What did you do for your animals this holiday?


----------



## ksalvagno (Dec 25, 2009)

I have to admit I don't do anything special for the animals. It is a busy day for me since we go up to my parents house. My parents live an hour away so we need to get chores done, showers done and get on the road.


----------



## Goatzilla (Dec 25, 2009)

I will admit, that last night around midnight I grabbed a handful of oatmeal cookies and went and sat outside in the pen with my goats for a little while. It was a much needed break from the visiting, relatives, wrapping paper, and running around associated with the holiday.

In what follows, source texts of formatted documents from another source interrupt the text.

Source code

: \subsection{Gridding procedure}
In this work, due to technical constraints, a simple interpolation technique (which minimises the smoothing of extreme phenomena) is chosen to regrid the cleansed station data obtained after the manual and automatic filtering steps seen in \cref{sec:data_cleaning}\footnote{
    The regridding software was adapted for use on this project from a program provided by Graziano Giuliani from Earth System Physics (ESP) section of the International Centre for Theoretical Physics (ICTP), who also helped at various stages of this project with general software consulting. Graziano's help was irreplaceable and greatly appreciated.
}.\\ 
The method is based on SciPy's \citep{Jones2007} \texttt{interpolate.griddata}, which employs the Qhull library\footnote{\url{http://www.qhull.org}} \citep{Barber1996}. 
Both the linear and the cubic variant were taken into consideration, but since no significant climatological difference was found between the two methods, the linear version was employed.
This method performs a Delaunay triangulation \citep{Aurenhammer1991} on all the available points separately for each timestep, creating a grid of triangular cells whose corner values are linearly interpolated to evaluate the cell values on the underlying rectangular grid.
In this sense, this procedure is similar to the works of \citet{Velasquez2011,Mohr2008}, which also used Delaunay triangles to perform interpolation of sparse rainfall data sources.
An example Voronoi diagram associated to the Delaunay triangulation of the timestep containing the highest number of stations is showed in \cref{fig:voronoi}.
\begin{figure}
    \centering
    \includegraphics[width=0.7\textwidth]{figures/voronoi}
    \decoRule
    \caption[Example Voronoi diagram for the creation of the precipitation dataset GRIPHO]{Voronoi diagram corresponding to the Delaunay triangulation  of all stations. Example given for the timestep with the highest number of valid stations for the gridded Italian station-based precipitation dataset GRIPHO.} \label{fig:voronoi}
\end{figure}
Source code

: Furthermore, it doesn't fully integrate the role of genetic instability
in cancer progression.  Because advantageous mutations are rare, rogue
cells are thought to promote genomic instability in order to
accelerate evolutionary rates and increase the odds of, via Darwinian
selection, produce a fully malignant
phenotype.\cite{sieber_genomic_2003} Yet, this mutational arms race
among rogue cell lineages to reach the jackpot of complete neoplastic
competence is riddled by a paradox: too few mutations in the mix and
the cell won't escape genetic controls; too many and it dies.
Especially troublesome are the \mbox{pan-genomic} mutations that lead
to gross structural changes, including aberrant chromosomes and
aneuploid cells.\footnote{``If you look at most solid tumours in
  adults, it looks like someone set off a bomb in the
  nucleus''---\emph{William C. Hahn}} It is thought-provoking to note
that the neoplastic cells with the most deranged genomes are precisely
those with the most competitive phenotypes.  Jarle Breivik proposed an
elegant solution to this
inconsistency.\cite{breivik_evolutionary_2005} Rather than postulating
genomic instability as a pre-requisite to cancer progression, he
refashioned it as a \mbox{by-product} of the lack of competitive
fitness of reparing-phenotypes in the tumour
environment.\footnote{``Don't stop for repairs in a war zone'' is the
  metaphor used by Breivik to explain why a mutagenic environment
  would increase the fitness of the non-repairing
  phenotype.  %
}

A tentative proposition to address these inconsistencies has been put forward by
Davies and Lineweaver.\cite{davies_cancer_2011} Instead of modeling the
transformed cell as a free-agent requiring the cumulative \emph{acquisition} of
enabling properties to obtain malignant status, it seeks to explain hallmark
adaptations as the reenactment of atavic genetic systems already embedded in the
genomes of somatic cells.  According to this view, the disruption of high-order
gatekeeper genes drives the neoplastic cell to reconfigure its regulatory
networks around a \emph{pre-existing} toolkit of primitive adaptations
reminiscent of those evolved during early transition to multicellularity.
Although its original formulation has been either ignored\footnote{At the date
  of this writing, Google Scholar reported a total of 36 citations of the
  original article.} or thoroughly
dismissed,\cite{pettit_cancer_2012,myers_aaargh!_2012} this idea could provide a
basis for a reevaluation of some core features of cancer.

Sitting there, looking up at the stars and sharing a couple cookies with my critters gave me the feeling of peace, and the true meaning of Christmas, moreso than anything that comes from a store.


----------



## dianneS (Dec 26, 2009)

I know someone who has gone out to her barn, every Christmas eve since she was ten years old, to see if the horses could really talk!  

So far, not in english anyway!


----------



## FarmerChick (Dec 26, 2009)

no I don't......I just keep all critters on regular feed schedules.

BUT I had a big of stale old Honey Nut Cheerios that got pushed back way in the pantry....tasted one, ICKY....LOL----So Nicole and I went in the yard and called the herd of goats over.   Threw them out along the fenceline and only 2 out of 30 goats ate like 4 each...HAHAHA

they wouldn't touch them.    walked away and went into the pasture grazing.   I guess yummy grass is better than a Cheerio..LOL


----------



## freemotion (Dec 26, 2009)

FC, that is so funny!  Reminds me of something I heard in a lecture on heirloom vs hybrid vs GMO.....deer, given a choice, will eat heirloom varieties of corn before the other two....next, if the choice is hybrid or GMO, they will choose hybrid varieties.  They will only eat GMO if the other two aren't available.

What are your goats telling you about Cheerios?


----------



## FarmerChick (Dec 26, 2009)

LOL
fm

that sounds so true.  animals would pick the better food over the crap foods...very interesting about the corn definitely.

those cheerios are gone now....who knows what ate them but it wasn't the goats..LOL...nothing lasts a night on the ground...surely the possum or something hoovered them up.


----------



## lupinfarm (Dec 26, 2009)

Mylie got a hot bran mash last night, and I bought her a Jollyball for xmas because I had no way to get the wood home to finish her run-in shed otherwise that would have been her prezzie. Luna got a tub of hot bran mash mix and I made her a mash yesterday too.


----------